Another search for owls didn't find any. The people who usually look for the Tawny owlets are not in the park for one reason or another, and it is just me and thousands of trees. They will turn up eventually.
Meanwhile there were other birds to see, including a Treecreeper near the Tawny Owls' tree.
The Jackdaws have extended their territory south to the Flower Walk, where there are fewer Carrion Crows.
Their original area, around the Speke obelisk, is inconveniently close to the big colony of crows in the northwest corner of Kensington Gardens. When I tried to feed the Jackdaws here, crows kept barging in and grabbing their biscuits.
This is one of the crow family near the Italian Garden; it is a junior bird hatched last year. It was shredding a plastic bag which it had got out of a waste bin.
I suppose that this is a novel nesting material. Great Crested Grebes also use plastic bags, whole, in their nests, as they find them easier to build with and more durable than algae.
The pair of Moorhens on the willow near the bridge also seem to be thinking of nesting, as they were climbing up the branches to the hole they use.
The nest site is invisible from below and from the parapet of the bridge. It has been in use for several years.
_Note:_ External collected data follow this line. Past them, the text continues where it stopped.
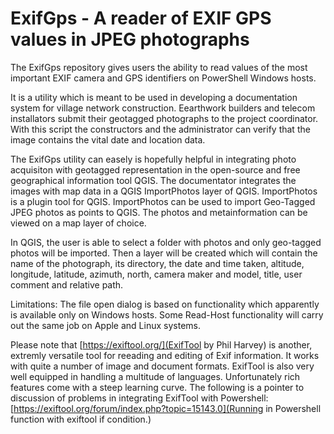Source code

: # ExifGps - A reader of EXIF GPS values in JPEG photographs

The ExifGps repository gives users the ability to read values of the most important EXIF camera and GPS identifiers on PowerShell Windows hosts.

It is a utility which is meant to be used in developing a documentation system for village network construction. Eearthwork builders and telecom installators submit their geotagged photographs to the project coordinator. With this script the constructors and the administrator can verify that the image contains the vital date and location data.

The ExifGps utility can easely is hopefully helpful in integrating photo acquisiton with geotagged representation in the open-source and free geographical information tool QGIS. The documentator integrates the images with map data in a QGIS ImportPhotos layer of QGIS. ImportPhotos is a plugin tool for QGIS. ImportPhotos can be used to import Geo-Tagged JPEG photos as points to QGIS. The photos and metainformation can be viewed on a map layer of choice.

In QGIS, the user is able to select a folder with photos and only geo-tagged photos will be imported. Then a layer will be created which will contain the name of the photograph, its directory, the date and time taken, altitude, longitude, latitude, azimuth, north, camera maker and model, title, user comment and relative path.

Limitations: The file open dialog is based on functionality which apparently is available only on Windows hosts. Some Read-Host functionality will carry out the same job on Apple and Linux systems.

Please note that [https://exiftool.org/](ExifTool by Phil Harvey) is another, extremly versatile tool for reeading and editing of Exif information. It works with quite a number of image and document formats. ExifTool is also very well equipped in handling a multitude of languages. Unfortunately rich features come with a steep learning curve. The following is a pointer to discussion of problems in integrating ExifTool with Powershell: [https://exiftool.org/forum/index.php?topic=15143.0](Running in Powershell function with exiftool if condition.)

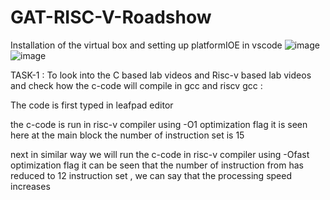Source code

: # GAT-RISC-V-Roadshow
Installation of the virtual box and setting up platformIOE in vscode
![image](https://github.com/user-attachments/assets/ae13e20b-5162-49f3-8f66-f2ae80510f64)
![image](https://github.com/user-attachments/assets/1aa844cb-d5af-4305-a64d-2e637f6a87b5)





TASK-1 : To look into the C based lab videos and Risc-v based lab videos and check how the c-code will compile in gcc and riscv gcc :

The code is first typed in leafpad editor 


the c-code is run in risc-v compiler using -O1 optimization flag
it is seen here at the main block the number of instruction set is 15 

next in similar way we will run the c-code in risc-v compiler using -Ofast optimization flag
it can be seen that the number of instruction from has reduced to 12 instruction set , we can say that the processing speed increases





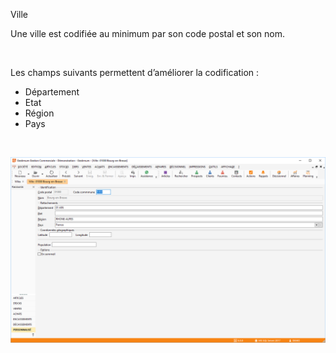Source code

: 






Ville





Une ville est codifiée au minimum par son code postal et son nom.


 


Les champs suivants permettent d’améliorer la codification :


* Département
* Etat
* Région
* Pays


 


![](Fiche.png)



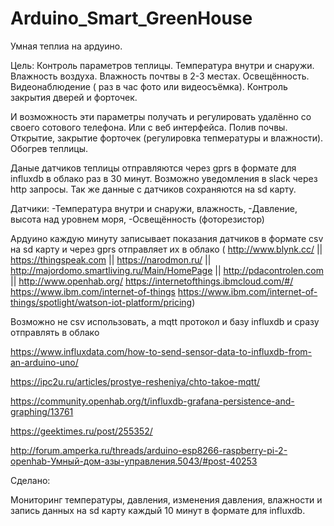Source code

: # Arduino_Smart_GreenHouse
Умная теплиа на ардуино.

Цель:
Контроль параметров теплицы. Температура внутри и снаружи. Влажность воздуха. Влажность почтвы в 2-3 местах. Освещённость. Видеонаблюдение ( раз в час фото или видеосъёмка). Контроль закрытия дверей и форточек.

И возможность эти параметры получать и регулировать удалённо со своего сотового телефона. Или с веб интерфейса. Полив почвы. Открытие, закрытие форточек (регулировка тепмературы и влажности). Обогрев теплицы. 

Даные датчиков теплицы отправляются через gprs в формате для influxdb в облако раз в 30 минут. Возможно уведомления в slack через http запросы. Так же данные с датчиков сохраняются на sd карту.

Датчики:
-Температура внутри и снаружи, влажность, 
-Давление, высота над уровнем моря,
-Освещённость (фоторезистор)

Ардуино каждую минуту записывает показания датчиков  в формате csv на sd карту и через gprs отправляет их в облако ( http://www.blynk.cc/ || https://thingspeak.com || https://narodmon.ru/ || http://majordomo.smartliving.ru/Main/HomePage || http://pdacontrolen.com || http://www.openhab.org/ https://internetofthings.ibmcloud.com/#/ https://www.ibm.com/internet-of-things https://www.ibm.com/internet-of-things/spotlight/watson-iot-platform/pricing)

Возможно не csv использовать, а mqtt  протокол и базу influxdb и сразу отправлять в облако

https://www.influxdata.com/how-to-send-sensor-data-to-influxdb-from-an-arduino-uno/

https://ipc2u.ru/articles/prostye-resheniya/chto-takoe-mqtt/

https://community.openhab.org/t/influxdb-grafana-persistence-and-graphing/13761

https://geektimes.ru/post/255352/

http://forum.amperka.ru/threads/arduino-esp8266-raspberry-pi-2-openhab-Умный-дом-азы-управления.5043/#post-40253


Сделано:

Мониторинг температуры, давления, изменения давления, влажности и запись данных на sd карту каждый 10 минут в формате для influxdb.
The Mute Swans on the Long Water have returned to their nest in the reeds near the Italian Gardens. Although they visit the place often, they aren't occupying it continuously; evidently they don't have any eggs yet.
The wooden posts in the lake near Peter Pan, until recently thronged with Black-Headed Gulls, were unoccupied except for this lonely first-year bird which for some reason has not flown off with the others.